DATA PROVIDED
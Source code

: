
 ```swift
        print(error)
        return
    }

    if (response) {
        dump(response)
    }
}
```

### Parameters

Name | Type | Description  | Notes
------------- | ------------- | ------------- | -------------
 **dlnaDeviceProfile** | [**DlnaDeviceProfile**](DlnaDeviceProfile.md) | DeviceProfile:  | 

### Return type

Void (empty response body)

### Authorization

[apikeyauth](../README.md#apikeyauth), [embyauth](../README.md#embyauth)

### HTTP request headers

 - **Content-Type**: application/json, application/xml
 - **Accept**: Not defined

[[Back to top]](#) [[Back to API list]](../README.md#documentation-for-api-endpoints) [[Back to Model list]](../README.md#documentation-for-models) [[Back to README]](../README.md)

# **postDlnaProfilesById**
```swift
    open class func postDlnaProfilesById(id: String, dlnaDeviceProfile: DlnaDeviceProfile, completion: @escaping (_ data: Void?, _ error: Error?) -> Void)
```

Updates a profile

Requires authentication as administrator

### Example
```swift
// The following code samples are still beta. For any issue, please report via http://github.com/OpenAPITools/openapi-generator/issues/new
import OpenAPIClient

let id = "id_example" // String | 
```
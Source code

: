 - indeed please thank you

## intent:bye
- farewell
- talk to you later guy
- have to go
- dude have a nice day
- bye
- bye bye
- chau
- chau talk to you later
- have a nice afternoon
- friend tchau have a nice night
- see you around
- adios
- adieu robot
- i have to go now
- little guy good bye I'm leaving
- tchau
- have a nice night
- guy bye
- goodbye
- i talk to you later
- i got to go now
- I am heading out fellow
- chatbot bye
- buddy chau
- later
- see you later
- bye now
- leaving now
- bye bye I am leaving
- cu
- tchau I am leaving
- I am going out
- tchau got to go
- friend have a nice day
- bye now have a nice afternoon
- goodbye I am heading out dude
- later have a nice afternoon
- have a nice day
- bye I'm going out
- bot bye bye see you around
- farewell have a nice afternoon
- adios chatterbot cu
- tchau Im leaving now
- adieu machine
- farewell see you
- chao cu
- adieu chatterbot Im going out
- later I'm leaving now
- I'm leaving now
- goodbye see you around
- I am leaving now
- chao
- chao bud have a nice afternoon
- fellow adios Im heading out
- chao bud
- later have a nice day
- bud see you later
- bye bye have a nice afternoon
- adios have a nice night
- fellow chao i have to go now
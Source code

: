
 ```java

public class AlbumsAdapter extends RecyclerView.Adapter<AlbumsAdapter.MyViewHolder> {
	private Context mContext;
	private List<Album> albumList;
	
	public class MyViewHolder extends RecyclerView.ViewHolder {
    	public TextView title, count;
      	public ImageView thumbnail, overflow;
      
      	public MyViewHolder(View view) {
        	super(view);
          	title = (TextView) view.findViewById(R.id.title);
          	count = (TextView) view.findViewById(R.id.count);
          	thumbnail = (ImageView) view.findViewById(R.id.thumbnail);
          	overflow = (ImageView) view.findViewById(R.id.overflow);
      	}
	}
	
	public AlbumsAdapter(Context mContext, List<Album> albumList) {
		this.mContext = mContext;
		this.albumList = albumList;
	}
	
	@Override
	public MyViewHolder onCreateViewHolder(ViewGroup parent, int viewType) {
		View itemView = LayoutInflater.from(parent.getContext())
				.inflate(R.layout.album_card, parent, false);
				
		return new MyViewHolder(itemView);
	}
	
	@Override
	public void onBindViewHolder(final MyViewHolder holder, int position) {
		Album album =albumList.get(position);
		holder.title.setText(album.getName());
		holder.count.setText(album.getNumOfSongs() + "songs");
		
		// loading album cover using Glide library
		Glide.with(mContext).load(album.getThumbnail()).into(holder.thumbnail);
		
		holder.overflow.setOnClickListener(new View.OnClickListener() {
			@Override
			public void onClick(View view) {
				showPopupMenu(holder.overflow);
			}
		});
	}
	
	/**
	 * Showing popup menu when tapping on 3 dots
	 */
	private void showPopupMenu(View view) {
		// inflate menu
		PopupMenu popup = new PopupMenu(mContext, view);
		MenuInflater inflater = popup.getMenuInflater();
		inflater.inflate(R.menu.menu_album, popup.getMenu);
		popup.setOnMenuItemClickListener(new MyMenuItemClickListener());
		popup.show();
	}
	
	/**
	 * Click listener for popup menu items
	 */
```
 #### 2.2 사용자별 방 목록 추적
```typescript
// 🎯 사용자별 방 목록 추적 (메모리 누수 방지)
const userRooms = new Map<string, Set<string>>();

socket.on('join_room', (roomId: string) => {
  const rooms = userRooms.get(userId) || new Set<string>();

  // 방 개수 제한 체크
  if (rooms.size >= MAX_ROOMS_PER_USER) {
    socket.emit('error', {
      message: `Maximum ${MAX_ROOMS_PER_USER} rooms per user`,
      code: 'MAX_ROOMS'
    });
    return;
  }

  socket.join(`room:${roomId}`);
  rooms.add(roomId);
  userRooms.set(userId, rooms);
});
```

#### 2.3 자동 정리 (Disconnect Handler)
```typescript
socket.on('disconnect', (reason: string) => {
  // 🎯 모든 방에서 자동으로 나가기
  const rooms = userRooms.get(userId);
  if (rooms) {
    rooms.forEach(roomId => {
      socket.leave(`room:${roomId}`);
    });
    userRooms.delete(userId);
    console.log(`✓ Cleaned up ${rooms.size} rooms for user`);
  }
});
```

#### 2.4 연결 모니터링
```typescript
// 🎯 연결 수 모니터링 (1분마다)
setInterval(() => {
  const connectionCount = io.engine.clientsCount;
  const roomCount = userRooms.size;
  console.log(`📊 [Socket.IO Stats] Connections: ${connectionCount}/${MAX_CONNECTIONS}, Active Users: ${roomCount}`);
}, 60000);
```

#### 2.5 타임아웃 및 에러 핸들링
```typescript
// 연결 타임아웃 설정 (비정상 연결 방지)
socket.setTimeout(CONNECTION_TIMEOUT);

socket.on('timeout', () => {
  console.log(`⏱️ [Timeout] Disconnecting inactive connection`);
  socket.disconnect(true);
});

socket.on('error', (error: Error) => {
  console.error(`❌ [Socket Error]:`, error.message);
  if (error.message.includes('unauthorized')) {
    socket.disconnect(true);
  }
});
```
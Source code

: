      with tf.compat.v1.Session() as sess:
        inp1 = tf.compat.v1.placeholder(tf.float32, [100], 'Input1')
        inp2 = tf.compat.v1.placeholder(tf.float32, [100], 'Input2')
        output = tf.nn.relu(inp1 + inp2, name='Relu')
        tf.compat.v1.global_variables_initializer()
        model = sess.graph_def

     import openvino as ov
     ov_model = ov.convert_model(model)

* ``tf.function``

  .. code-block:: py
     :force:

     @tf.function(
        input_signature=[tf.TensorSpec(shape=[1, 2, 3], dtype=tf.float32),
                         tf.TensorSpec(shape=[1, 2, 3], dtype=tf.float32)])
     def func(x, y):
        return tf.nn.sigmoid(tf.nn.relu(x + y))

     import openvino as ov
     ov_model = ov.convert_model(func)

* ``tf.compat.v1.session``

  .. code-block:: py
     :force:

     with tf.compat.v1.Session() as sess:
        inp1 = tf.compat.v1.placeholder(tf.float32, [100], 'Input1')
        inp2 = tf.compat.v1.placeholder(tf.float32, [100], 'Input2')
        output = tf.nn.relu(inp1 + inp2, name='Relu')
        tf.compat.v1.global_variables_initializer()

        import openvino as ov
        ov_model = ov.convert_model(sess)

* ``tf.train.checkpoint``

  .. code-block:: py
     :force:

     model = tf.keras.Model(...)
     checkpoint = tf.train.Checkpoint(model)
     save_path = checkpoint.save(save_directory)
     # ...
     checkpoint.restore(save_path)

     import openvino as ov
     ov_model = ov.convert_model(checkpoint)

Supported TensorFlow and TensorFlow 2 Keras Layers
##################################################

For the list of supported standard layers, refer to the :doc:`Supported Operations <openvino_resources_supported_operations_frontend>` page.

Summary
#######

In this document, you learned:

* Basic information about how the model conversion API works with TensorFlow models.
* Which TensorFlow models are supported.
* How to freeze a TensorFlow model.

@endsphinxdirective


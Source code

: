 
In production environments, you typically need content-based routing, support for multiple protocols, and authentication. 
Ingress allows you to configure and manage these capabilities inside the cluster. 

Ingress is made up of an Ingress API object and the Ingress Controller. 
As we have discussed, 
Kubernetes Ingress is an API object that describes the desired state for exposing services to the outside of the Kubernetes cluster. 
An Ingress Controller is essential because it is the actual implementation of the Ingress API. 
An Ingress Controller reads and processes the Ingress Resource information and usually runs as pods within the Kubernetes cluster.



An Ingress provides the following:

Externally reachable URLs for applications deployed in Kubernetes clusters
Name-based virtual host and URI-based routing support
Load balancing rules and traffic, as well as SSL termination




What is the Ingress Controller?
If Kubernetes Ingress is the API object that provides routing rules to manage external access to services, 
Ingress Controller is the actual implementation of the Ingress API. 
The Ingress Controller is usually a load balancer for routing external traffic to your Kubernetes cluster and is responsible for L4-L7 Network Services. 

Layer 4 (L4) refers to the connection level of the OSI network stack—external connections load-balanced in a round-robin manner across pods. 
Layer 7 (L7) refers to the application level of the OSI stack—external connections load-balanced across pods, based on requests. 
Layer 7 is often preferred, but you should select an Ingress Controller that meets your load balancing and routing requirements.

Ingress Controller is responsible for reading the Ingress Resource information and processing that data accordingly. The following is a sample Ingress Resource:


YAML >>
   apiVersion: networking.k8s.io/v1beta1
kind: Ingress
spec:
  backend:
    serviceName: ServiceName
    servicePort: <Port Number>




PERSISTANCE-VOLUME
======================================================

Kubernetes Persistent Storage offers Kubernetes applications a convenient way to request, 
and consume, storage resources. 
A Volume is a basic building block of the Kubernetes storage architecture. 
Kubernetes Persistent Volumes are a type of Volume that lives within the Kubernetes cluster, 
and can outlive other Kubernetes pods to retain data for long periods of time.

TO DO
Begin with the first line of the records and finish with the line containing "- **Accept**: Not defined". Reproduce those lines exactly, both ends included, and nothing else.

TASK RESULT
Source code

:
 ```swift
        print(error)
        return
    }

    if (response) {
        dump(response)
    }
}
```

### Parameters

Name | Type | Description  | Notes
------------- | ------------- | ------------- | -------------
 **dlnaDeviceProfile** | [**DlnaDeviceProfile**](DlnaDeviceProfile.md) | DeviceProfile:  | 

### Return type

Void (empty response body)

### Authorization

[apikeyauth](../README.md#apikeyauth), [embyauth](../README.md#embyauth)

### HTTP request headers

 - **Content-Type**: application/json, application/xml
 - **Accept**: Not defined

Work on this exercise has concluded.